Oftentimes, we hear from customers that our product will change their daily workflows, or that it will save them hours of time during their day — that’s why I do my job. As a product designer, the goal is to be centered around the user and to be advocates for them, whether that be the Experience Manager or the employee. It’s really all about learning how to set up those cycles for feedback, how we get people to use and enjoy the product, and how to keep delivering real value in a way that’s actually tangible and delightful. We’re always looking to harness that excitement in our process.

Is there a way that our customers are using our product that’s particularly innovative or interesting?
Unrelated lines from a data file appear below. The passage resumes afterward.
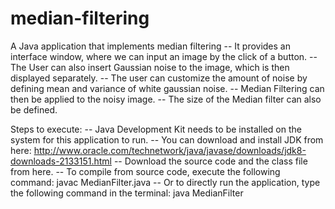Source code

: # median-filtering
A Java application that implements median filtering
-- It provides an interface window, where we can input an image by the click of a button.
-- The User can also insert Gaussian noise to the image, which is then displayed separately.
-- The user can customize the amount of noise by defining mean and variance of white gaussian noise.
-- Median Filtering can then be applied to the noisy image.
-- The size of the Median filter can also be defined.

Steps to execute:
-- Java Development Kit needs to be installed on the system for this application to run.
-- You can download and install JDK from here:
   http://www.oracle.com/technetwork/java/javase/downloads/jdk8-downloads-2133151.html
-- Download the source code and the class file from here.
-- To compile from source code, execute the following command:
   javac MedianFilter.java
-- Or to directly run the application, type the following command in the terminal:
   java MedianFilter
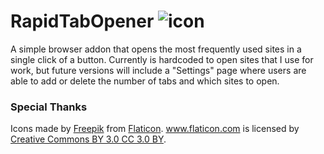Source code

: # RapidTabOpener ![icon](https://github.com/cedricium/RapidTabsOpener/raw/master/icons/tabs-24.png "tabs")

A simple browser addon that opens the most frequently used sites in a single click of a button. Currently is hardcoded to open sites that I use for work, but future versions will include a "Settings" page where users are able to add or delete the number of tabs and which sites to open.

### Special Thanks
Icons made by [Freepik](http://www.freepik.com) from [Flaticon](http://www.flaticon.com). www.flaticon.com is licensed by [Creative Commons BY 3.0 CC 3.0 BY](http://creativecommons.org/licenses/by/3.0/).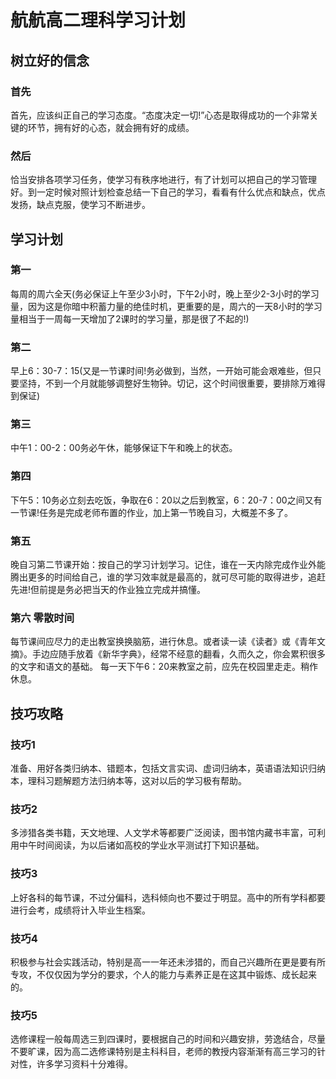 # 航航高二理科学习计划
   ## 树立好的信念
   ### 首先
   首先，应该纠正自己的学习态度。“态度决定一切!”心态是取得成功的一个非常关键的环节，拥有好的心态，就会拥有好的成绩。
   ### 然后
   恰当安排各项学习任务，使学习有秩序地进行，有了计划可以把自己的学习管理好。到一定时候对照计划检查总结一下自己的学习，看看有什么优点和缺点，优点发扬，缺点克服，使学习不断进步。
   
   ## 学习计划
   ### 第一
   每周的周六全天(务必保证上午至少3小时，下午2小时，晚上至少2-3小时的学习量，因为这是你暗中积蓄力量的绝佳时机，更重要的是，周六的一天8小时的学习量相当于一周每一天增加了2课时的学习量，那是很了不起的!)
   ### 第二
   早上6：30-7：15(又是一节课时间!务必做到，当然，一开始可能会艰难些，但只要坚持，不到一个月就能够调整好生物钟。切记，这个时间很重要，要排除万难得到保证)
   ### 第三
   中午1：00-2：00务必午休，能够保证下午和晚上的状态。
   ### 第四
   下午5：10务必立刻去吃饭，争取在6：20以之后到教室，6：20-7：00之间又有一节课!任务是完成老师布置的作业，加上第一节晚自习，大概差不多了。
   ### 第五
   晚自习第二节课开始：按自己的学习计划学习。记住，谁在一天内除完成作业外能腾出更多的时间给自己，谁的学习效率就是最高的，就可尽可能的取得进步，追赶先进!但前提是务必把当天的作业独立完成并搞懂。
   ### 第六 零散时间
   每节课间应尽力的走出教室换换脑筋，进行休息。或者读一读《读者》或《青年文摘》。手边应随手放着《新华字典》，经常不经意的翻看，久而久之，你会累积很多的文字和语文的基础。
   每一天下午6：20来教室之前，应先在校园里走走。稍作休息。
   ## 技巧攻略
   ### 技巧1
   准备、用好各类归纳本、错题本，包括文言实词、虚词归纳本，英语语法知识归纳本，理科习题解题方法归纳本等，这对以后的学习极有帮助。
   ### 技巧2
   多涉猎各类书籍，天文地理、人文学术等都要广泛阅读，图书馆内藏书丰富，可利用中午时间阅读，为以后诸如高校的学业水平测试打下知识基础。
   ### 技巧3
   上好各科的每节课，不过分偏科，选科倾向也不要过于明显。高中的所有学科都要进行会考，成绩将计入毕业生档案。
   ### 技巧4
   积极参与社会实践活动，特别是高一一年还未涉猎的，而自己兴趣所在更是要有所专攻，不仅仅因为学分的要求，个人的能力与素养正是在这其中锻炼、成长起来的。
   ### 技巧5
   选修课程一般每周选三到四课时，要根据自己的时间和兴趣安排，劳逸结合，尽量不要旷课，因为高二选修课特别是主科科目，老师的教授内容渐渐有高三学习的针对性，许多学习资料十分难得。 

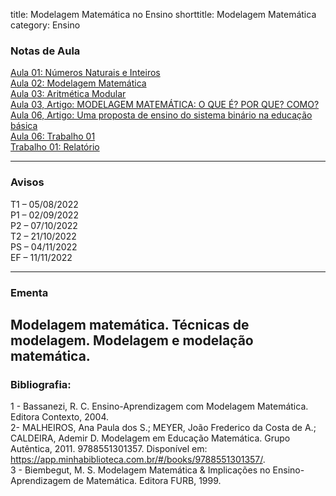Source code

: title: Modelagem Matemática no Ensino
shorttitle: Modelagem Matemática
category: Ensino

### Notas de Aula

[Aula 01: Números Naturais e Inteiros]({static}/arquivos/Modelagem_Matematica:Aula_01.pdf)  
[Aula 02: Modelagem Matemática]({static}/arquivos/Modelagem_Matematica:Aula_02.pdf)  
[Aula 03: Aritmética Modular]({static}/arquivos/Modelagem_Matematica:Aula_03.pdf)  
[Aula 03, Artigo: MODELAGEM MATEMÁTICA: O QUE É? POR QUE? COMO? ]({static}/arquivos/Artigo_Aula_03.pdf)  
[Aula 06, Artigo: Uma proposta de ensino do sistema binário na educação básica ]({static}/arquivos/Artigo_Aula_06.pdf)  
[Aula 06: Trabalho 01]({static}/arquivos/Aula_06_Trabalho_1.pdf)  
[Trabalho 01: Relatório]({static}/arquivos/Trabalho_1_Relatorio.pdf)  







---

### Avisos


T1 – 05/08/2022  
P1 – 02/09/2022  
P2 – 07/10/2022  
T2 – 21/10/2022  
PS – 04/11/2022  
EF – 11/11/2022

---

### Ementa

Modelagem matemática. Técnicas de modelagem. Modelagem e modelação matemática.
---

### Bibliografia:
1 - Bassanezi, R. C. Ensino-Aprendizagem com Modelagem Matemática. Editora Contexto, 2004.  
2- MALHEIROS, Ana Paula dos S.; MEYER, João Frederico da Costa de A.; CALDEIRA, Ademir D. Modelagem em Educação Matemática. Grupo Autêntica, 2011. 9788551301357. Disponível em: https://app.minhabiblioteca.com.br/#/books/9788551301357/.  
3 - Biembegut, M. S. Modelagem Matemática & Implicações no Ensino-Aprendizagem de Matemática.
Editora FURB, 1999.

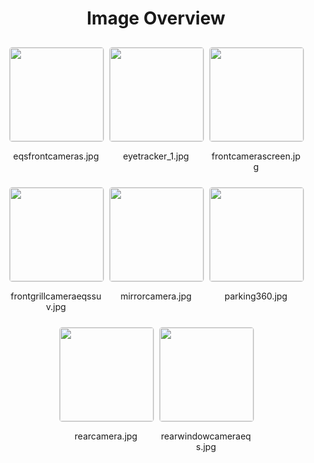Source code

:<h1 style ="text-align: center;"> Image Overview </h1>
<div style="display: flex;
flex-wrap: wrap;
gap: 10px;
justify-content: center;
padding: 10px;" >
<div style="flex: 1 1 calc(33.333% - 20px); /* Three images per row on large screens */
        max-width: 150px;
        text-align: center;" >
<img src="https://media.evkx.net/multimedia/technology/sensorsandcameras/cameras/eqsfrontcameras_xst.jpg" style="width: 150px;
height: auto;
border: 1px solid #ddd;
border-radius: 5px;
  ">
<p>eqsfrontcameras.jpg</p>
</div>
<div style="flex: 1 1 calc(33.333% - 20px); /* Three images per row on large screens */
        max-width: 150px;
        text-align: center;" >
<img src="https://media.evkx.net/multimedia/technology/sensorsandcameras/cameras/eyetracker_1_xst.jpg" style="width: 150px;
height: auto;
border: 1px solid #ddd;
border-radius: 5px;
  ">
<p>eyetracker_1.jpg</p>
</div>
<div style="flex: 1 1 calc(33.333% - 20px); /* Three images per row on large screens */
        max-width: 150px;
        text-align: center;" >
<img src="https://media.evkx.net/multimedia/technology/sensorsandcameras/cameras/frontcamerascreen_xst.jpg" style="width: 150px;
height: auto;
border: 1px solid #ddd;
border-radius: 5px;
  ">
<p>frontcamerascreen.jpg</p>
</div>
<div style="flex: 1 1 calc(33.333% - 20px); /* Three images per row on large screens */
        max-width: 150px;
        text-align: center;" >
<img src="https://media.evkx.net/multimedia/technology/sensorsandcameras/cameras/frontgrillcameraeqssuv_xst.jpg" style="width: 150px;
height: auto;
border: 1px solid #ddd;
border-radius: 5px;
  ">
<p>frontgrillcameraeqssuv.jpg</p>
</div>
<div style="flex: 1 1 calc(33.333% - 20px); /* Three images per row on large screens */
        max-width: 150px;
        text-align: center;" >
<img src="https://media.evkx.net/multimedia/technology/sensorsandcameras/cameras/mirrorcamera_xst.jpg" style="width: 150px;
height: auto;
border: 1px solid #ddd;
border-radius: 5px;
  ">
<p>mirrorcamera.jpg</p>
</div>
<div style="flex: 1 1 calc(33.333% - 20px); /* Three images per row on large screens */
        max-width: 150px;
        text-align: center;" >
<img src="https://media.evkx.net/multimedia/technology/sensorsandcameras/cameras/parking360_xst.jpg" style="width: 150px;
height: auto;
border: 1px solid #ddd;
border-radius: 5px;
  ">
<p>parking360.jpg</p>
</div>
<div style="flex: 1 1 calc(33.333% - 20px); /* Three images per row on large screens */
        max-width: 150px;
        text-align: center;" >
<img src="https://media.evkx.net/multimedia/technology/sensorsandcameras/cameras/rearcamera_xst.jpg" style="width: 150px;
height: auto;
border: 1px solid #ddd;
border-radius: 5px;
  ">
<p>rearcamera.jpg</p>
</div>
<div style="flex: 1 1 calc(33.333% - 20px); /* Three images per row on large screens */
        max-width: 150px;
        text-align: center;" >
<img src="https://media.evkx.net/multimedia/technology/sensorsandcameras/cameras/rearwindowcameraeqs_xst.jpg" style="width: 150px;
height: auto;
border: 1px solid #ddd;
border-radius: 5px;
  ">
<p>rearwindowcameraeqs.jpg</p>
</div>
</div>
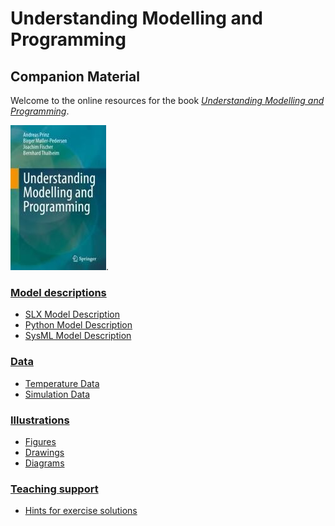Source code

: # Understanding Modelling and Programming
## Companion Material

Welcome to the online resources for the book [*Understanding Modelling and Programming*](https://link.springer.com/book/9783031712791).

[![book cover page](images/coverSmall.jpg "Book cover page")](https://link.springer.com/book/9783031712791).

### [Model descriptions](ModelDescriptions)
* [SLX Model Description](ModelDescriptions/RoomModelSLX)
* [Python Model Description](ModelDescriptions/RoomModelPython)
* [SysML Model Description](ModelDescriptions/RoomModelSysML)

### [Data](Data)
* [Temperature Data](Data/TemperatureData)
* [Simulation Data](Data/SimulationData)

### [Illustrations](Illustrations)
* [Figures](Illustrations/Figures)
* [Drawings](Illustrations/Drawings)
* [Diagrams](Illustrations/Diagrams)

### [Teaching support](Teaching)
* [Hints for exercise solutions](Teaching/SolutionHints)
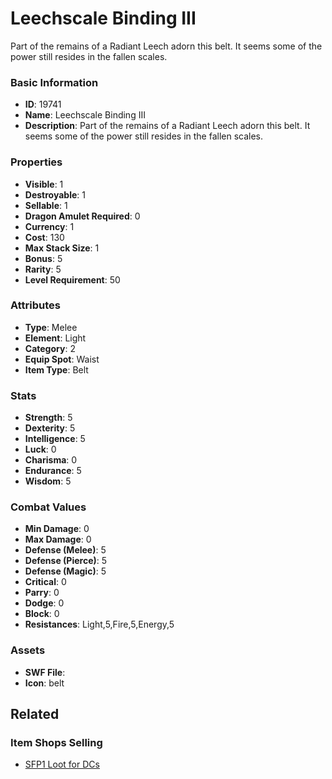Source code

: # Leechscale Binding III

Part of the remains of a Radiant Leech adorn this belt. It seems some of the power still resides in the fallen scales.

### Basic Information

- **ID**: 19741
- **Name**: Leechscale Binding III
- **Description**: Part of the remains of a Radiant Leech adorn this belt. It seems some of the power still resides in the fallen scales.

### Properties

- **Visible**: 1
- **Destroyable**: 1
- **Sellable**: 1
- **Dragon Amulet Required**: 0
- **Currency**: 1
- **Cost**: 130
- **Max Stack Size**: 1
- **Bonus**: 5
- **Rarity**: 5
- **Level Requirement**: 50

### Attributes

- **Type**: Melee
- **Element**: Light
- **Category**: 2
- **Equip Spot**: Waist
- **Item Type**: Belt

### Stats

- **Strength**: 5
- **Dexterity**: 5
- **Intelligence**: 5
- **Luck**: 0
- **Charisma**: 0
- **Endurance**: 5
- **Wisdom**: 5

### Combat Values

- **Min Damage**: 0
- **Max Damage**: 0
- **Defense (Melee)**: 5
- **Defense (Pierce)**: 5
- **Defense (Magic)**: 5
- **Critical**: 0
- **Parry**: 0
- **Dodge**: 0
- **Block**: 0
- **Resistances**: Light,5,Fire,5,Energy,5

### Assets

- **SWF File**: 
- **Icon**: belt

## Related

### Item Shops Selling

- [SFP1 Loot for DCs](../item-shops/672-sfp1-loot-for-dcs.md)

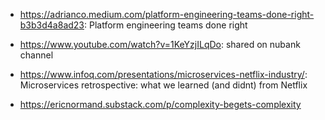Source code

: - https://adrianco.medium.com/platform-engineering-teams-done-right-b3b3d4a8ad23: Platform engineering teams done right 

- https://www.youtube.com/watch?v=1KeYzjILqDo: shared on nubank channel  

- https://www.infoq.com/presentations/microservices-netflix-industry/: Microservices retrospective: what we learned (and didnt) from Netflix 

- https://ericnormand.substack.com/p/complexity-begets-complexity
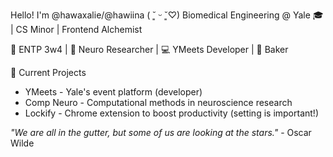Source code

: Hello! I'm @hawaxalie/@hawiina ( ˘͈ ᵕ ˘͈♡)
Biomedical Engineering @ Yale 🎓 | CS Minor | Frontend Alchemist

🌌 ENTP 3w4 | 🧠 Neuro Researcher | 💻 YMeets Developer | 🍰 Baker 

🧪 Current Projects
- YMeets - Yale's event platform (developer)
- Comp Neuro - Computational methods in neuroscience research
- Lockify - Chrome extension to boost productivity (setting is important!)

*"We are all in the gutter, but some of us are looking at the stars."* - Oscar Wilde


<div align="center">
I think that a lot of people are doing it differently, and I think from a design perspective, that’s one of the most exciting things to see. Our goal is to make tools, set them into the wild, and see how people take the idea that we have and really run with it. Some of the most exciting and innovative applications of HqO are not always what you’d think of as ‘groundbreaking,’ or using completely new technology. Sometimes what’s innovative to me is how customers find their own personal value in the tools or meet their needs in ways we wouldn’t expect. 

For example, we have resource booking tools. Originally, the functionality was built on the concept of physical rooms, like amenity areas or roofs. But now, we have people who have started using resource booking for individual desks, bicycles, or even showers because that’s what’s valuable to their people. It goes back to watching feature usage: you can really learn a lot about a customer’s needs, what you’re addressing really well, and what still needs to be addressed by just observing. 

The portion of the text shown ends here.